[Plain-text document sources]
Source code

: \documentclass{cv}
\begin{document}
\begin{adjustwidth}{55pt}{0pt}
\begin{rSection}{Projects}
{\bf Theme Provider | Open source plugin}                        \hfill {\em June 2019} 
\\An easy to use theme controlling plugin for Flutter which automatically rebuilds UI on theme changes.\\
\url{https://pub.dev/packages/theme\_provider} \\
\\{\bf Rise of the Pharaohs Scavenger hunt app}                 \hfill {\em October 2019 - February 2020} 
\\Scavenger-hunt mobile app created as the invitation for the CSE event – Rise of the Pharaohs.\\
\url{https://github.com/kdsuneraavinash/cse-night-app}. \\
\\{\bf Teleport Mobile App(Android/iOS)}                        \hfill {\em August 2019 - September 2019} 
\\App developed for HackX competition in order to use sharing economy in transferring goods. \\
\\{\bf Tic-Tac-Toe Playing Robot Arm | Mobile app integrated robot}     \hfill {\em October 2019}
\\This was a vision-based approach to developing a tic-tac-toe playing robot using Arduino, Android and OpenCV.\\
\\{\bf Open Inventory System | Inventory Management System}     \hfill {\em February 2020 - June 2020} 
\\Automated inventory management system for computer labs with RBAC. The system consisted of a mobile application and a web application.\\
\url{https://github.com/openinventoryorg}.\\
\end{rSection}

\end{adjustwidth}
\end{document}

> What needs to be done:
In the records above, find the line containing "Playing Robot Arm" and print it and every later line exactly, through the last one.

> The answer:
\\{\bf Tic-Tac-Toe Playing Robot Arm | Mobile app integrated robot}     \hfill {\em October 2019}
\\This was a vision-based approach to developing a tic-tac-toe playing robot using Arduino, Android and OpenCV.\\
\\{\bf Open Inventory System | Inventory Management System}     \hfill {\em February 2020 - June 2020} 
\\Automated inventory management system for computer labs with RBAC. The system consisted of a mobile application and a web application.\\
\url{https://github.com/openinventoryorg}.\\
\end{rSection}

\end{adjustwidth}
\end{document}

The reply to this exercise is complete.